Input
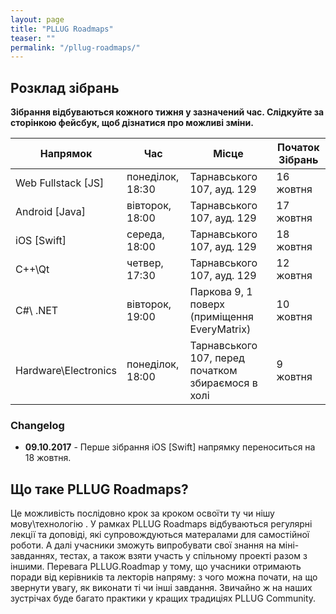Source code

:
 ```yaml
---
layout: page
title: "PLLUG Roadmaps"
teaser: ""
permalink: "/pllug-roadmaps/"
---
```


## Розклад зібрань

**Зібрання відбуваються кожного тижня у зазначений час. Слідкуйте за сторінкою фейсбук, щоб дізнатися про можливі зміни.**

| Напрямок | Час | Місце | Початок Зібрань | 
| -- | -- | -- | -- |
| Web Fullstack [JS] | понеділок, 18:30 | Тарнавського 107, ауд. 129 | 16 жовтня |
| Android [Java] | вівторок, 18:00 | Тарнавського 107, ауд. 129 | 17 жовтня |
| iOS [Swift] | середа, 18:00 | Тарнавського 107, ауд. 129 | 18 жовтня |
| C++\Qt | четвер, 17:30 | Тарнавського 107, ауд. 129 | 12 жовтня |
| С#\ .NET | вівторок, 19:00 | Паркова 9, 1 поверх (приміщення EveryMatrix) | 10 жовтня |
| Hardware\Electronics | понеділок, 18:00 | Тарнавського 107, перед початком збираємося в холі | 9 жовтня |

### Changelog
 * **09.10.2017** - Перше зібрання iOS [Swift] напрямку переноситься на 18 жовтня.
 
## Що таке PLLUG Roadmaps?

Це можливість послідовно крок за кроком освоїти ту чи нішу мову\технологію . У рамках PLLUG Roadmaps відбуваються регулярні лекції та доповіді, які супровождуються матералами для самостійної роботи. А далі учасники зможуть випробувати свої знання на міні-завданнях, тестах, а також взяти участь у спільному проекті разом з іншими. Перевага PLLUG.Roadmap у тому, що учасники отримають поради від керівників та лекторів напряму: з чого можна почати, на що звернути увагу, як виконати ті чи інші завдання. Звичайно ж на наших зустрічах буде багато практики у кращих традиціях PLLUG Community.

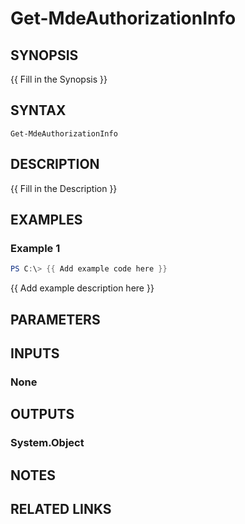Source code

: ﻿---
external help file: PSMDE-help.xml
Module Name: PSMDE
online version:
schema: 2.0.0
---

# Get-MdeAuthorizationInfo

## SYNOPSIS
{{ Fill in the Synopsis }}

## SYNTAX

```
Get-MdeAuthorizationInfo
```

## DESCRIPTION
{{ Fill in the Description }}

## EXAMPLES

### Example 1
```powershell
PS C:\> {{ Add example code here }}
```

{{ Add example description here }}

## PARAMETERS

## INPUTS

### None

## OUTPUTS

### System.Object
## NOTES

## RELATED LINKS
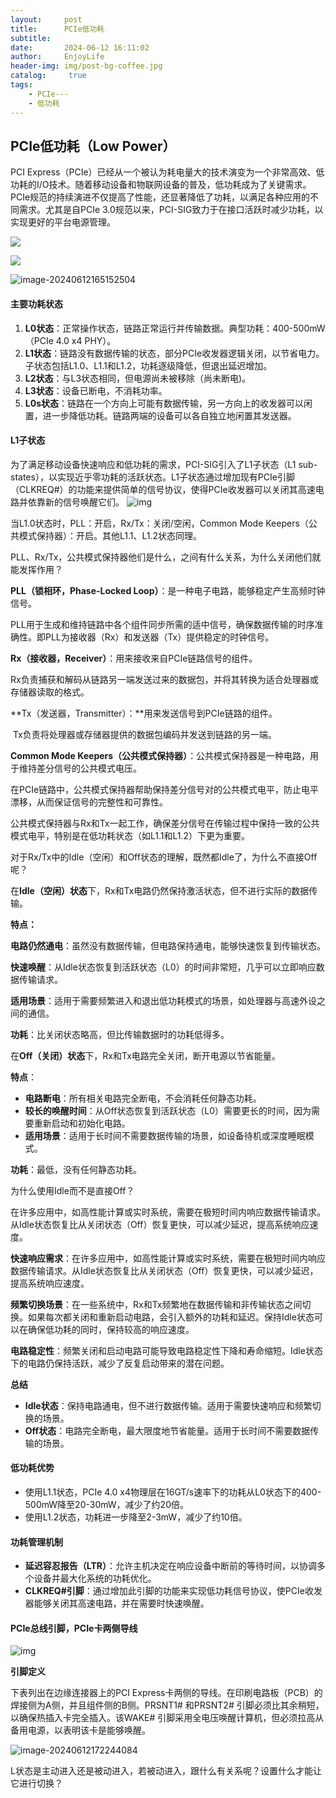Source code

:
 ```yaml
---
layout:     post
title:      PCIe低功耗
subtitle:   
date:       2024-06-12 16:11:02
author:     EnjoyLife
header-img: img/post-bg-coffee.jpg
catalog:     true
tags:
    - PCIe---
    - 低功耗
---
```


## PCIe低功耗（Low Power）

PCI Express（PCIe）已经从一个被认为耗电量大的技术演变为一个非常高效、低功耗的I/O技术。随着移动设备和物联网设备的普及，低功耗成为了关键需求。PCIe规范的持续演进不仅提高了性能，还显著降低了功耗，以满足各种应用的不同需求。尤其是自PCIe 3.0规范以来，PCI-SIG致力于在接口活跃时减少功耗，以实现更好的平台电源管理。

![](./img/2024-06-12-PCIe低功耗.assets/2024-06-12-16-48-23-image.png)

![](./img/2024-06-12-PCIe低功耗.assets/2024-06-12-16-47-30-image.png)

![image-20240612165152504](./img/2024-06-12-PCIe低功耗.assets/image-20240612165152504.png)

#### 主要功耗状态

1. **L0状态**：正常操作状态，链路正常运行并传输数据。典型功耗：400-500mW（PCIe 4.0 x4 PHY）。
2. **L1状态**：链路没有数据传输的状态，部分PCIe收发器逻辑关闭，以节省电力。子状态包括L1.0、L1.1和L1.2，功耗逐级降低，但退出延迟增加。
3. **L2状态**：与L3状态相同，但电源尚未被移除（尚未断电)。
4. **L3状态**：设备已断电，不消耗功率。
5. **L0s状态**：链路在一个方向上可能有数据传输，另一方向上的收发器可以闲置，进一步降低功耗。链路两端的设备可以各自独立地闲置其发送器。



#### L1子状态

为了满足移动设备快速响应和低功耗的需求，PCI-SIG引入了L1子状态（L1 sub-states），以实现近乎零功耗的活跃状态。L1子状态通过增加现有PCIe引脚（CLKREQ#）的功能来提供简单的信号协议，使得PCIe收发器可以关闭其高速电路并依靠新的信号唤醒它们。
![img](./img/2024-06-12-PCIe低功耗.assets/856x395xLow,P20Power,P20Blog,P20Picture.png.pagespeed.ic.e1NAcxJvmf.png)

当L1.0状态时，PLL：开启，Rx/Tx：关闭/空闲，Common Mode Keepers（公共模式保持器）：开启。其他L1.1、L1.2状态同理。



PLL、Rx/Tx，公共模式保持器他们是什么，之间有什么关系，为什么关闭他们就能发挥作用？

**PLL（锁相环，Phase-Locked Loop）**：是一种电子电路，能够稳定产生高频时钟信号。

​	PLL用于生成和维持链路中各个组件同步所需的适中信号，确保数据传输的时序准确性。即PLL为接收器（Rx）和发送器（Tx）提供稳定的时钟信号。

**Rx（接收器，Receiver）**：用来接收来自PCIe链路信号的组件。

​	Rx负责捕获和解码从链路另一端发送过来的数据包，并将其转换为适合处理器或存储器读取的格式。

**Tx（发送器，Transmitter）：**用来发送信号到PCIe链路的组件。

​	Tx负责将处理器或存储器提供的数据包编码并发送到链路的另一端。

**Common Mode Keepers（公共模式保持器）**：公共模式保持器是一种电路，用于维持差分信号的公共模式电压。

​	在PCIe链路中，公共模式保持器帮助保持差分信号对的公共模式电平，防止电平漂移，从而保证信号的完整性和可靠性。

​	公共模式保持器与Rx和Tx一起工作，确保差分信号在传输过程中保持一致的公共模式电平，特别是在低功耗状态（如L1.1和L1.2）下更为重要。



对于Rx/Tx中的Idle（空闲）和Off状态的理解，既然都Idle了，为什么不直接Off呢？

在**Idle（空闲）状态**下，Rx和Tx电路仍然保持激活状态，但不进行实际的数据传输。

**特点：**

​	**电路仍然通电**：虽然没有数据传输，但电路保持通电，能够快速恢复到传输状态。

​	**快速唤醒**：从Idle状态恢复到活跃状态（L0）的时间非常短，几乎可以立即响应数据传输请求。

​	**适用场景**：适用于需要频繁进入和退出低功耗模式的场景，如处理器与高速外设之间的通信。

**功耗**：比关闭状态略高，但比传输数据时的功耗低得多。



在**Off（关闭）状态**下，Rx和Tx电路完全关闭，断开电源以节省能量。

**特点**：

- **电路断电**：所有相关电路完全断电，不会消耗任何静态功耗。
- **较长的唤醒时间**：从Off状态恢复到活跃状态（L0）需要更长的时间，因为需要重新启动和初始化电路。
- **适用场景**：适用于长时间不需要数据传输的场景，如设备待机或深度睡眠模式。

**功耗**：最低，没有任何静态功耗。



为什么使用Idle而不是直接Off？

在许多应用中，如高性能计算或实时系统，需要在极短时间内响应数据传输请求。从Idle状态恢复比从关闭状态（Off）恢复更快，可以减少延迟，提高系统响应速度。

**快速响应需求**：在许多应用中，如高性能计算或实时系统，需要在极短时间内响应数据传输请求。从Idle状态恢复比从关闭状态（Off）恢复更快，可以减少延迟，提高系统响应速度。

**频繁切换场景**：在一些系统中，Rx和Tx频繁地在数据传输和非传输状态之间切换。如果每次都关闭和重新启动电路，会引入额外的功耗和延迟。保持Idle状态可以在确保低功耗的同时，保持较高的响应速度。

**电路稳定性**：频繁关闭和启动电路可能导致电路稳定性下降和寿命缩短。Idle状态下的电路仍保持活跃，减少了反复启动带来的潜在问题。

**总结**

- **Idle状态**：保持电路通电，但不进行数据传输。适用于需要快速响应和频繁切换的场景。
- **Off状态**：电路完全断电，最大限度地节省能量。适用于长时间不需要数据传输的场景。



#### 低功耗优势

- 使用L1.1状态，PCIe 4.0 x4物理层在16GT/s速率下的功耗从L0状态下的400-500mW降至20-30mW，减少了约20倍。
- 使用L1.2状态，功耗进一步降至2-3mW，减少了约10倍。

#### 功耗管理机制

- **延迟容忍报告（LTR）**：允许主机决定在响应设备中断前的等待时间，以协调多个设备并最大化系统的功耗优化。
- **CLKREQ#引脚**：通过增加此引脚的功能来实现低功耗信号协议，使PCIe收发器能够关闭其高速电路，并在需要时快速唤醒。





#### PCIe总线引脚，PCIe卡两侧导线

![img](./img/2024-06-12-PCIe低功耗.assets/pcieSlot.png)

**引脚定义**

下表列出在边缘连接器上的PCI Express卡两侧的导线。在印刷电路板（PCB）的焊接侧为A侧，并且组件侧的B侧。PRSNT1# 和PRSNT2# 引脚必须比其余稍短，以确保热插入卡完全插入。该WAKE# 引脚采用全电压唤醒计算机，但必须拉高从备用电源，以表明该卡是能够唤醒。

![image-20240612172244084](./img/2024-06-12-PCIe低功耗.assets/image-20240612172244084.png)



L状态是主动进入还是被动进入，若被动进入，跟什么有关系呢？设置什么才能让它进行切换？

Aim of the exercise
Locate all lines in the listing above with the word "image". Copy them.

Written response
![](./img/2024-06-12-PCIe低功耗.assets/2024-06-12-16-48-23-image.png)
![](./img/2024-06-12-PCIe低功耗.assets/2024-06-12-16-47-30-image.png)
![image-20240612165152504](./img/2024-06-12-PCIe低功耗.assets/image-20240612165152504.png)
![image-20240612172244084](./img/2024-06-12-PCIe低功耗.assets/image-20240612172244084.png)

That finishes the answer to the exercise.